● **Exercise instructions**
Would you please reproduce all the entries word for word, minus the pictures?

━━ Extracted entries

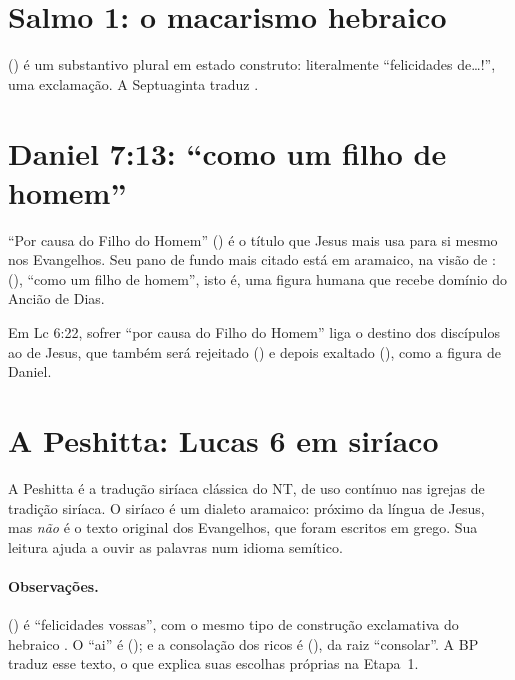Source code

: \section{Salmo 1: o macarismo hebraico}

 () é um substantivo plural em estado construto:
literalmente \enquote{felicidades de\ldots!}, uma exclamação. A Septuaginta
traduz .


\section{Daniel 7:13: \enquote{como um filho de homem}}

\enquote{Por causa do Filho do Homem} () é o título que Jesus
mais usa para si mesmo nos Evangelhos. Seu pano de fundo mais citado está em
aramaico, na visão de :  (),
\enquote{como um filho de homem}, isto é, uma figura humana que recebe domínio
do Ancião de Dias.


\begin{nota}
Em Lc 6:22, sofrer \enquote{por causa do Filho do Homem} liga o destino dos
discípulos ao de Jesus, que também será rejeitado () e depois
exaltado (), como a figura de Daniel.
\end{nota}

\section{A Peshitta: Lucas 6 em siríaco}

A Peshitta é a tradução siríaca clássica do NT, de uso contínuo nas igrejas
de tradição siríaca. O siríaco é um dialeto aramaico: próximo da língua de
Jesus, mas \emph{não} é o texto original dos Evangelhos, que foram escritos em
grego. Sua leitura ajuda a ouvir as palavras num idioma semítico.


\paragraph{Observações.}  () é
\enquote{felicidades vossas}, com o mesmo tipo de construção exclamativa do
hebraico . O \enquote{ai} é  (); e a consolação dos
ricos é  (), da raiz \enquote{consolar}. A BP traduz
esse texto, o que explica suas escolhas próprias na Etapa~1.

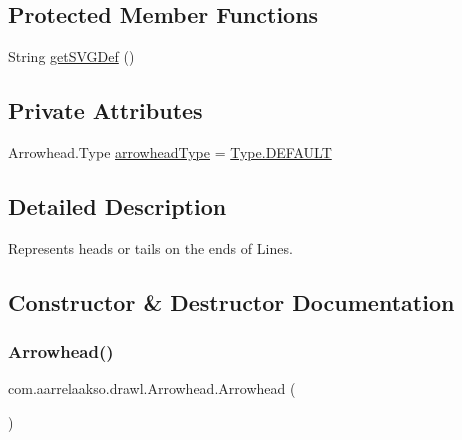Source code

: \subsection*{Protected Member Functions}
\begin{DoxyCompactItemize}
\item 
String \hyperlink{classcom_1_1aarrelaakso_1_1drawl_1_1_arrowhead_a0094c4f48945d782b7e474b15ef06561}{get\+S\+V\+G\+Def} ()
\end{DoxyCompactItemize}
\subsection*{Private Attributes}
\begin{DoxyCompactItemize}
\item 
Arrowhead.\+Type \hyperlink{classcom_1_1aarrelaakso_1_1drawl_1_1_arrowhead_a72183bdf6672377d73b2d9810b6d0ed7}{arrowhead\+Type} = \hyperlink{enumcom_1_1aarrelaakso_1_1drawl_1_1_arrowhead_1_1_type_ae4c70d3cd0853637fba791f2bb29cd8e}{Type.\+D\+E\+F\+A\+U\+LT}
\end{DoxyCompactItemize}


\subsection{Detailed Description}
Represents heads or tails on the ends of Lines. 

\subsection{Constructor \& Destructor Documentation}
\mbox{\label{classcom_1_1aarrelaakso_1_1drawl_1_1_arrowhead_a866fb3900ad67226bad5962031cc7817}} 
\subsubsection{\texorpdfstring{Arrowhead()}{Arrowhead()}\hspace{0.1cm}{\footnotesize\ttfamily [1/2]}}
{\footnotesize\ttfamily com.\+aarrelaakso.\+drawl.\+Arrowhead.\+Arrowhead (\begin{DoxyParamCaption}{ }\end{DoxyParamCaption})}



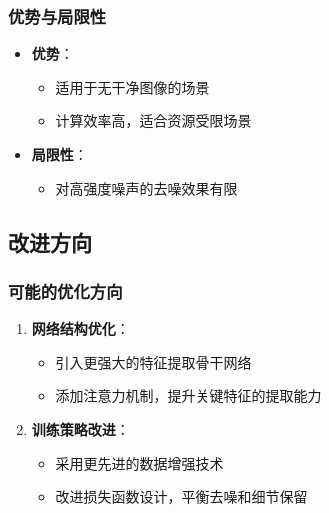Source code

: \documentclass[UTF8]{ctexart}
\begin{document}
\subsubsection{优势与局限性}
\begin{itemize}
    \item \textbf{优势}：
    \begin{itemize}
        \item 适用于无干净图像的场景
        \item 计算效率高，适合资源受限场景
    \end{itemize}
    
    \item \textbf{局限性}：
    \begin{itemize}
        \item 对高强度噪声的去噪效果有限
    \end{itemize}
\end{itemize}

\subsection{改进方向}

\subsubsection{可能的优化方向}
\begin{enumerate}
    \item \textbf{网络结构优化}：
    \begin{itemize}
        \item 引入更强大的特征提取骨干网络
        \item 添加注意力机制，提升关键特征的提取能力
    \end{itemize}
    
    \item \textbf{训练策略改进}：
    \begin{itemize}
        \item 采用更先进的数据增强技术
        \item 改进损失函数设计，平衡去噪和细节保留
    \end{itemize}
\end{enumerate}
\end{document}
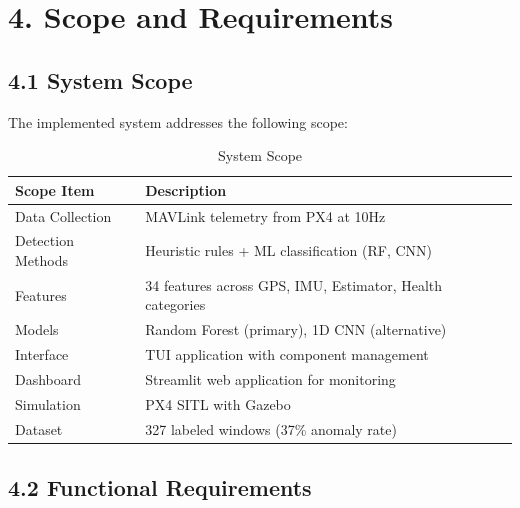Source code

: \section{4. Scope and Requirements}

\subsection{4.1 System Scope}

The implemented system addresses the following scope:

\begin{table}[htbp]
    \centering
    \caption{System Scope}
    \label{tab:scope}
    \begin{tabular}{|p{3cm}|p{12cm}|}
        \hline
        \textbf{Scope Item} & \textbf{Description} \\
        \hline
        Data Collection & MAVLink telemetry from PX4 at 10Hz \\
        \hline
        Detection Methods & Heuristic rules + ML classification (RF, CNN) \\
        \hline
        Features & 34 features across GPS, IMU, Estimator, Health categories \\
        \hline
        Models & Random Forest (primary), 1D CNN (alternative) \\
        \hline
        Interface & TUI application with component management \\
        \hline
        Dashboard & Streamlit web application for monitoring \\
        \hline
        Simulation & PX4 SITL with Gazebo \\
        \hline
        Dataset & 327 labeled windows (37\% anomaly rate) \\
        \hline
    \end{tabular}
\end{table}

\subsection{4.2 Functional Requirements}

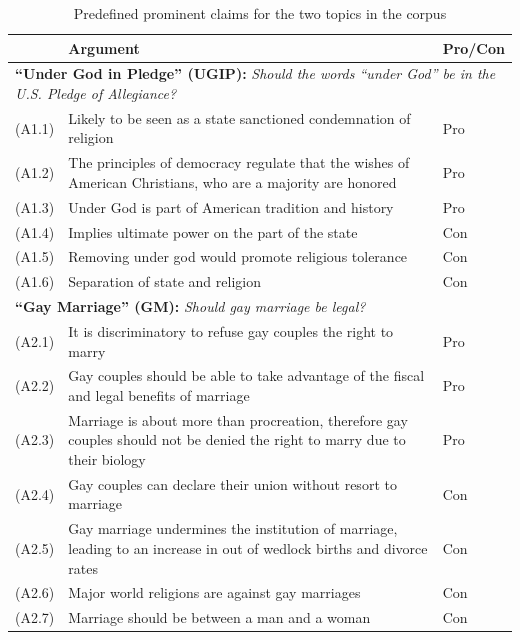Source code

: \begin{table}[t]
\centering
{\small
\begin{tabular}{lp{12cm}l}
\toprule
& Argument & Pro/Con\\
\midrule
\multicolumn{3}{p{13cm}}{\textbf{``Under God in Pledge'' (UGIP):} \emph{Should
the words ``under God'' be in the U.S. Pledge of Allegiance? }}\\
(A1.1) & \normalsize{Likely to be seen as a state sanctioned condemnation of religion}  &  Pro \\
(A1.2) & \normalsize{The principles of democracy regulate that the wishes of American Christians,
     who are a majority are honored} & Pro \\
(A1.3) & \normalsize{Under God is part of American tradition and history} & Pro  \\  
(A1.4) & \normalsize{Implies ultimate power on the part of the state} &   Con \\  
(A1.5) & \normalsize{Removing under god would promote religious tolerance} & Con \\  
(A1.6) & \normalsize{Separation of state and religion} & Con \\
\midrule
\multicolumn{3}{l}{\textbf{``Gay Marriage'' (GM):} \emph{Should gay marriage be legal?}}\\
(A2.1) & \normalsize{It is discriminatory to refuse gay couples the right to marry} & Pro \\
(A2.2) & \normalsize{Gay couples should be able to take advantage of the fiscal and legal
benefits of marriage} & Pro \\
(A2.3) & \normalsize{Marriage is about more than procreation, therefore gay couples should not 
be denied the right to marry due to their biology} & Pro\\
(A2.4) & \normalsize{Gay couples can declare their union without resort to marriage} & Con \\
(A2.5) & \normalsize{Gay marriage undermines the institution of marriage, leading to an increase
in out of wedlock births and divorce rates} & Con \\
(A2.6) & \normalsize{Major world religions are against gay marriages} & Con \\
(A2.7) & \normalsize{Marriage should be between a man and a woman} & Con \\
\bottomrule
\end{tabular}
}
\caption{Predefined prominent claims for the two topics in the \ComArg corpus}
\label{tab:comarg-claims}
\end{table}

━━━━

● **Answer space**
Source code

: \section{Salmo 1: o macarismo hebraico}

 () é um substantivo plural em estado construto:
literalmente \enquote{felicidades de\ldots!}, uma exclamação. A Septuaginta
traduz .


\section{Daniel 7:13: \enquote{como um filho de homem}}

\enquote{Por causa do Filho do Homem} () é o título que Jesus
mais usa para si mesmo nos Evangelhos. Seu pano de fundo mais citado está em
aramaico, na visão de :  (),
\enquote{como um filho de homem}, isto é, uma figura humana que recebe domínio
do Ancião de Dias.


\begin{nota}
Em Lc 6:22, sofrer \enquote{por causa do Filho do Homem} liga o destino dos
discípulos ao de Jesus, que também será rejeitado () e depois
exaltado (), como a figura de Daniel.
\end{nota}

\section{A Peshitta: Lucas 6 em siríaco}

A Peshitta é a tradução siríaca clássica do NT, de uso contínuo nas igrejas
de tradição siríaca. O siríaco é um dialeto aramaico: próximo da língua de
Jesus, mas \emph{não} é o texto original dos Evangelhos, que foram escritos em
grego. Sua leitura ajuda a ouvir as palavras num idioma semítico.


\paragraph{Observações.}  () é
\enquote{felicidades vossas}, com o mesmo tipo de construção exclamativa do
hebraico . O \enquote{ai} é  (); e a consolação dos
ricos é  (), da raiz \enquote{consolar}. A BP traduz
esse texto, o que explica suas escolhas próprias na Etapa~1.

Source code

: \subsection*{Protected Member Functions}
\begin{DoxyCompactItemize}
\item 
String \hyperlink{classcom_1_1aarrelaakso_1_1drawl_1_1_arrowhead_a0094c4f48945d782b7e474b15ef06561}{get\+S\+V\+G\+Def} ()
\end{DoxyCompactItemize}
\subsection*{Private Attributes}
\begin{DoxyCompactItemize}
\item 
Arrowhead.\+Type \hyperlink{classcom_1_1aarrelaakso_1_1drawl_1_1_arrowhead_a72183bdf6672377d73b2d9810b6d0ed7}{arrowhead\+Type} = \hyperlink{enumcom_1_1aarrelaakso_1_1drawl_1_1_arrowhead_1_1_type_ae4c70d3cd0853637fba791f2bb29cd8e}{Type.\+D\+E\+F\+A\+U\+LT}
\end{DoxyCompactItemize}


\subsection{Detailed Description}
Represents heads or tails on the ends of Lines. 

\subsection{Constructor \& Destructor Documentation}
\mbox{\label{classcom_1_1aarrelaakso_1_1drawl_1_1_arrowhead_a866fb3900ad67226bad5962031cc7817}} 
\subsubsection{\texorpdfstring{Arrowhead()}{Arrowhead()}\hspace{0.1cm}{\footnotesize\ttfamily [1/2]}}
{\footnotesize\ttfamily com.\+aarrelaakso.\+drawl.\+Arrowhead.\+Arrowhead (\begin{DoxyParamCaption}{ }\end{DoxyParamCaption})}



Source code

: \documentclass[UTF8]{ctexart}
\begin{document}
\subsubsection{优势与局限性}
\begin{itemize}
    \item \textbf{优势}：
    \begin{itemize}
        \item 适用于无干净图像的场景
        \item 计算效率高，适合资源受限场景
    \end{itemize}
    
    \item \textbf{局限性}：
    \begin{itemize}
        \item 对高强度噪声的去噪效果有限
    \end{itemize}
\end{itemize}

\subsection{改进方向}

\subsubsection{可能的优化方向}
\begin{enumerate}
    \item \textbf{网络结构优化}：
    \begin{itemize}
        \item 引入更强大的特征提取骨干网络
        \item 添加注意力机制，提升关键特征的提取能力
    \end{itemize}
    
    \item \textbf{训练策略改进}：
    \begin{itemize}
        \item 采用更先进的数据增强技术
        \item 改进损失函数设计，平衡去噪和细节保留
    \end{itemize}
\end{enumerate}
\end{document}
Source code

: \section{4. Scope and Requirements}

\subsection{4.1 System Scope}

The implemented system addresses the following scope:

\begin{table}[htbp]
    \centering
    \caption{System Scope}
    \label{tab:scope}
    \begin{tabular}{|p{3cm}|p{12cm}|}
        \hline
        \textbf{Scope Item} & \textbf{Description} \\
        \hline
        Data Collection & MAVLink telemetry from PX4 at 10Hz \\
        \hline
        Detection Methods & Heuristic rules + ML classification (RF, CNN) \\
        \hline
        Features & 34 features across GPS, IMU, Estimator, Health categories \\
        \hline
        Models & Random Forest (primary), 1D CNN (alternative) \\
        \hline
        Interface & TUI application with component management \\
        \hline
        Dashboard & Streamlit web application for monitoring \\
        \hline
        Simulation & PX4 SITL with Gazebo \\
        \hline
        Dataset & 327 labeled windows (37\% anomaly rate) \\
        \hline
    \end{tabular}
\end{table}

\subsection{4.2 Functional Requirements}

Source code

: \begin{table}[t]
\centering
{\small
\begin{tabular}{lp{12cm}l}
\toprule
& Argument & Pro/Con\\
\midrule
\multicolumn{3}{p{13cm}}{\textbf{``Under God in Pledge'' (UGIP):} \emph{Should
the words ``under God'' be in the U.S. Pledge of Allegiance? }}\\
(A1.1) & \normalsize{Likely to be seen as a state sanctioned condemnation of religion}  &  Pro \\
(A1.2) & \normalsize{The principles of democracy regulate that the wishes of American Christians,
     who are a majority are honored} & Pro \\
(A1.3) & \normalsize{Under God is part of American tradition and history} & Pro  \\  
(A1.4) & \normalsize{Implies ultimate power on the part of the state} &   Con \\  
(A1.5) & \normalsize{Removing under god would promote religious tolerance} & Con \\  
(A1.6) & \normalsize{Separation of state and religion} & Con \\
\midrule
\multicolumn{3}{l}{\textbf{``Gay Marriage'' (GM):} \emph{Should gay marriage be legal?}}\\
(A2.1) & \normalsize{It is discriminatory to refuse gay couples the right to marry} & Pro \\
(A2.2) & \normalsize{Gay couples should be able to take advantage of the fiscal and legal
benefits of marriage} & Pro \\
(A2.3) & \normalsize{Marriage is about more than procreation, therefore gay couples should not 
be denied the right to marry due to their biology} & Pro\\
(A2.4) & \normalsize{Gay couples can declare their union without resort to marriage} & Con \\
(A2.5) & \normalsize{Gay marriage undermines the institution of marriage, leading to an increase
in out of wedlock births and divorce rates} & Con \\
(A2.6) & \normalsize{Major world religions are against gay marriages} & Con \\
(A2.7) & \normalsize{Marriage should be between a man and a woman} & Con \\
\bottomrule
\end{tabular}
}
\caption{Predefined prominent claims for the two topics in the \ComArg corpus}
\label{tab:comarg-claims}
\end{table}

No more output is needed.